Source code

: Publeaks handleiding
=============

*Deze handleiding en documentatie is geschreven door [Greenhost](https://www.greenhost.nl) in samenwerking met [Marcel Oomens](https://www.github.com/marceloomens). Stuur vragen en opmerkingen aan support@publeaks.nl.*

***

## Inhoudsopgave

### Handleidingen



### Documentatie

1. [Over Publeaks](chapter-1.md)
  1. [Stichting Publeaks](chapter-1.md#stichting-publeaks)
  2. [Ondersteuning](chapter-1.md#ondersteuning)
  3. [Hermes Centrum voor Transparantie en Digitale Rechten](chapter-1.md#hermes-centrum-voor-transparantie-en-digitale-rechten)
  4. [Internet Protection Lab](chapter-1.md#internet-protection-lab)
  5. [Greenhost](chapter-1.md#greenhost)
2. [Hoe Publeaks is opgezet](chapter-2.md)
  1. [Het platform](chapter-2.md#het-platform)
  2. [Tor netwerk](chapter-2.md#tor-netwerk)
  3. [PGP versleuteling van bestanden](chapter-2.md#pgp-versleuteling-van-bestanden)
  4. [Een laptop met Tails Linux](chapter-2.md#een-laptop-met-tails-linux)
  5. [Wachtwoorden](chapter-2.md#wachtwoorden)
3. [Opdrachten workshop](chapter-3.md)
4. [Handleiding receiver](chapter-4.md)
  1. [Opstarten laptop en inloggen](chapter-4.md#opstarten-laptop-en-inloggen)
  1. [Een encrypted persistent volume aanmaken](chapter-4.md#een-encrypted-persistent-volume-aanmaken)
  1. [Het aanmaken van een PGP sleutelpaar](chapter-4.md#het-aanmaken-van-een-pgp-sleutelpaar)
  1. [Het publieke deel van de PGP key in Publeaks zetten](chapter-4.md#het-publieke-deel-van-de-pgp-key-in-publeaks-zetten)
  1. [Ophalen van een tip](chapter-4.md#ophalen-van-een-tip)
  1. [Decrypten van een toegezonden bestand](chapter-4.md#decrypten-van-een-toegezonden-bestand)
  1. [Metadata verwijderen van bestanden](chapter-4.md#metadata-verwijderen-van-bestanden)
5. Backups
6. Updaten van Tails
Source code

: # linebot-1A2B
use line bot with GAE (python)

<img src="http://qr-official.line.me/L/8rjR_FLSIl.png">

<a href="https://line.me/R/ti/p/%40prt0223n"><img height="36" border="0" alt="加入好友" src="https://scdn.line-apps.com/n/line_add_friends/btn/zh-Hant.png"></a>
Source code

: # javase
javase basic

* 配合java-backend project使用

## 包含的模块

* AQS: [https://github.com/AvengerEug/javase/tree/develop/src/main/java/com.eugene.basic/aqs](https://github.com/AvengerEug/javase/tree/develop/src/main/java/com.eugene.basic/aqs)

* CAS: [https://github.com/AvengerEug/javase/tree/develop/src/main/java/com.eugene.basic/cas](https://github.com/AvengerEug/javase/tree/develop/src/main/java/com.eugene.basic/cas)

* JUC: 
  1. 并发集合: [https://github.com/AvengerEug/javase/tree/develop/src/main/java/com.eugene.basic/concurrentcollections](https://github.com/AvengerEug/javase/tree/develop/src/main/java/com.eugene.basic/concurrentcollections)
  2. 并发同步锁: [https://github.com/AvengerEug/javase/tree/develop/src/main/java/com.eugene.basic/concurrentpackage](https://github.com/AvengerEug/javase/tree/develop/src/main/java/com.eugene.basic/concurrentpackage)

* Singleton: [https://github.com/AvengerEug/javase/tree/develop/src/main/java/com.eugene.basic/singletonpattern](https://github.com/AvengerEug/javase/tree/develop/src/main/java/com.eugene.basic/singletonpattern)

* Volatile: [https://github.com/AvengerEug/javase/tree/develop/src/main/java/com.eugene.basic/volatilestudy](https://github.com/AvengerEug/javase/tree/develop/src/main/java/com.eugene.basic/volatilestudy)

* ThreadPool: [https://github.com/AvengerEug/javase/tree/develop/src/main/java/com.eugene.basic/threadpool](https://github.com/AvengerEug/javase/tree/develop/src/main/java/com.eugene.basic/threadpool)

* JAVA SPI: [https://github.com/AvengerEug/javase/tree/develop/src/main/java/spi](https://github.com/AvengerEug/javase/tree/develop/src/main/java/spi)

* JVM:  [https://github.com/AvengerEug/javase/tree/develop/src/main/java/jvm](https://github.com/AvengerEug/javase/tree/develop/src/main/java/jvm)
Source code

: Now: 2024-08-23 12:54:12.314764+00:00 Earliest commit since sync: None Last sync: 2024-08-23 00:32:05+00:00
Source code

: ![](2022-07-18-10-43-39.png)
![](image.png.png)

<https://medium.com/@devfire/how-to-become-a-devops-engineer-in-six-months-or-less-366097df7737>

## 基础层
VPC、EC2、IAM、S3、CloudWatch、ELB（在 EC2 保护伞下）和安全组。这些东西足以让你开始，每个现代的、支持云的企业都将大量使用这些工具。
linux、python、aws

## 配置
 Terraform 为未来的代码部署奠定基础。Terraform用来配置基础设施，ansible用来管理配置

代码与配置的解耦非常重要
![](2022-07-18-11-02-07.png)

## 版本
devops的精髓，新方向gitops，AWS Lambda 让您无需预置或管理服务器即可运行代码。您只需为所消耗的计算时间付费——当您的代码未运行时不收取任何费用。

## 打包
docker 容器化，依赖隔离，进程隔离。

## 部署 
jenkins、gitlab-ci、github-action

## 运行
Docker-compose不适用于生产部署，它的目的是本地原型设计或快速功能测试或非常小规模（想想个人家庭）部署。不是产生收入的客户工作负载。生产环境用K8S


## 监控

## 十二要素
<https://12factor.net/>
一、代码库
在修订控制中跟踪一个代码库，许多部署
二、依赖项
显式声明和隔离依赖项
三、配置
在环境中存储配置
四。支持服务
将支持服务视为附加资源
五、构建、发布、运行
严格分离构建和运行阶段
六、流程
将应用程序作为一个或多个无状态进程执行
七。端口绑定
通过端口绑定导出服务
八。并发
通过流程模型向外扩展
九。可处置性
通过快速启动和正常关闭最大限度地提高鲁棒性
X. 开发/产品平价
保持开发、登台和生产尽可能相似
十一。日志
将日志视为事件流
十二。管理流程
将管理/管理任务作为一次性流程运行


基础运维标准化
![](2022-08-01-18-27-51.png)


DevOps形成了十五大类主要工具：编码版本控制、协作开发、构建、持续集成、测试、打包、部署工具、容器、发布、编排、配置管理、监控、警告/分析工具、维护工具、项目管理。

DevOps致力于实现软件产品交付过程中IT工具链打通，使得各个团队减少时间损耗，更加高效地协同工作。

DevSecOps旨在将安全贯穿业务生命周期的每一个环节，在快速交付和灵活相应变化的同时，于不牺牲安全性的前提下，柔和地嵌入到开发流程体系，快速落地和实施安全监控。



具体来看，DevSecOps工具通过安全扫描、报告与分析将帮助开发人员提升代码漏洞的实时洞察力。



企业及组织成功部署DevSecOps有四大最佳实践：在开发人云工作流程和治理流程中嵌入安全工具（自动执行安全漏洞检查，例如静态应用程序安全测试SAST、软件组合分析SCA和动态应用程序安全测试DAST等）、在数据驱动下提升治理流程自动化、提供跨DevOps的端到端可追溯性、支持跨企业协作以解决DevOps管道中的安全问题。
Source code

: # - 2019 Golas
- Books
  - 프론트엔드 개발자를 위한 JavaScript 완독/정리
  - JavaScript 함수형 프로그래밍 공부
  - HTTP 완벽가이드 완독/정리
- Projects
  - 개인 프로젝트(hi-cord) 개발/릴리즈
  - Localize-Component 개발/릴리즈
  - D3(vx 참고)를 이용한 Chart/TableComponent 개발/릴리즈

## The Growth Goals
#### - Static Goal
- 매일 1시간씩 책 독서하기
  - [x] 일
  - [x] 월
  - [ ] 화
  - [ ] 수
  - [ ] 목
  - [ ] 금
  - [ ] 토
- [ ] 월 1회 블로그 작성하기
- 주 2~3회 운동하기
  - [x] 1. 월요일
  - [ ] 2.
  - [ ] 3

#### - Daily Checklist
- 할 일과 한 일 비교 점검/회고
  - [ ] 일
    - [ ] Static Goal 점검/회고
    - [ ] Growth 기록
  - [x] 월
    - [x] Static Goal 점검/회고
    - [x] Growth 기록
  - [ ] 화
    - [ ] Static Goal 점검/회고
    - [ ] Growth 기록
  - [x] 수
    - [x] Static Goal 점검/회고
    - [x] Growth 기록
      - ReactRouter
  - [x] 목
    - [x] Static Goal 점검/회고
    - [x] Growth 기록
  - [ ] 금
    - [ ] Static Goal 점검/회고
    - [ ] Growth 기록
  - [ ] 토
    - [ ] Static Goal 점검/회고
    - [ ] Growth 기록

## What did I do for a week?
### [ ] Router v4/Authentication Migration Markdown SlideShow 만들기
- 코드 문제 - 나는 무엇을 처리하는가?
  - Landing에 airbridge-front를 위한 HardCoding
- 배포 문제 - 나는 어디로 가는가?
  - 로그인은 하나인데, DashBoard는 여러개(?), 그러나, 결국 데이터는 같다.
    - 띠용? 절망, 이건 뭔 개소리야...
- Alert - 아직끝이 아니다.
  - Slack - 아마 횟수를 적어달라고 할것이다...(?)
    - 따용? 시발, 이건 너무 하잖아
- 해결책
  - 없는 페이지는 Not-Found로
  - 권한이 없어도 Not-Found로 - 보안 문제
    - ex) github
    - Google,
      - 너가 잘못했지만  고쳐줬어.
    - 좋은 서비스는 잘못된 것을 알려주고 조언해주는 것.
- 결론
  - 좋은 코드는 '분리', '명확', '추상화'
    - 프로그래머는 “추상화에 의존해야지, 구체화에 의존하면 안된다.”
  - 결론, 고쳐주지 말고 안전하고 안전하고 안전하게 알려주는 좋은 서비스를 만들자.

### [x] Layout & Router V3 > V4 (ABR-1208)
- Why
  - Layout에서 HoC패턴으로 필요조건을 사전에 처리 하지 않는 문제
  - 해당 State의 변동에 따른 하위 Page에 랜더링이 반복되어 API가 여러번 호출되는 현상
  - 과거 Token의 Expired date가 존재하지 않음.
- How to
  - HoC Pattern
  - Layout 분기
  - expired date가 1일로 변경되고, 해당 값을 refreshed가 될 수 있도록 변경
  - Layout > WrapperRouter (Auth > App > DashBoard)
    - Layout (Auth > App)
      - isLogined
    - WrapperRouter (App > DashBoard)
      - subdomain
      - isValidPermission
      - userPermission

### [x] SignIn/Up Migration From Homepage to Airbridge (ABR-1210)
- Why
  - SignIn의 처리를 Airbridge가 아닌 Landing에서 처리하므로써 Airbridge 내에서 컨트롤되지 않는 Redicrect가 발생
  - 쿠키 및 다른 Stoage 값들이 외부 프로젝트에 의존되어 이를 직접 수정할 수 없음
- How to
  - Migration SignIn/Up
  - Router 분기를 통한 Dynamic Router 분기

What to do → Using the entries above, quote each line verbatim from the first through the line that contains "3. [Opdrachten workshop](chapter-3.md)".

Answer for this exercise →
Source code

: Publeaks handleiding
=============

*Deze handleiding en documentatie is geschreven door [Greenhost](https://www.greenhost.nl) in samenwerking met [Marcel Oomens](https://www.github.com/marceloomens). Stuur vragen en opmerkingen aan support@publeaks.nl.*

***

## Inhoudsopgave

### Handleidingen



### Documentatie

1. [Over Publeaks](chapter-1.md)
  1. [Stichting Publeaks](chapter-1.md#stichting-publeaks)
  2. [Ondersteuning](chapter-1.md#ondersteuning)
  3. [Hermes Centrum voor Transparantie en Digitale Rechten](chapter-1.md#hermes-centrum-voor-transparantie-en-digitale-rechten)
  4. [Internet Protection Lab](chapter-1.md#internet-protection-lab)
  5. [Greenhost](chapter-1.md#greenhost)
2. [Hoe Publeaks is opgezet](chapter-2.md)
  1. [Het platform](chapter-2.md#het-platform)
  2. [Tor netwerk](chapter-2.md#tor-netwerk)
  3. [PGP versleuteling van bestanden](chapter-2.md#pgp-versleuteling-van-bestanden)
  4. [Een laptop met Tails Linux](chapter-2.md#een-laptop-met-tails-linux)
  5. [Wachtwoorden](chapter-2.md#wachtwoorden)
3. [Opdrachten workshop](chapter-3.md)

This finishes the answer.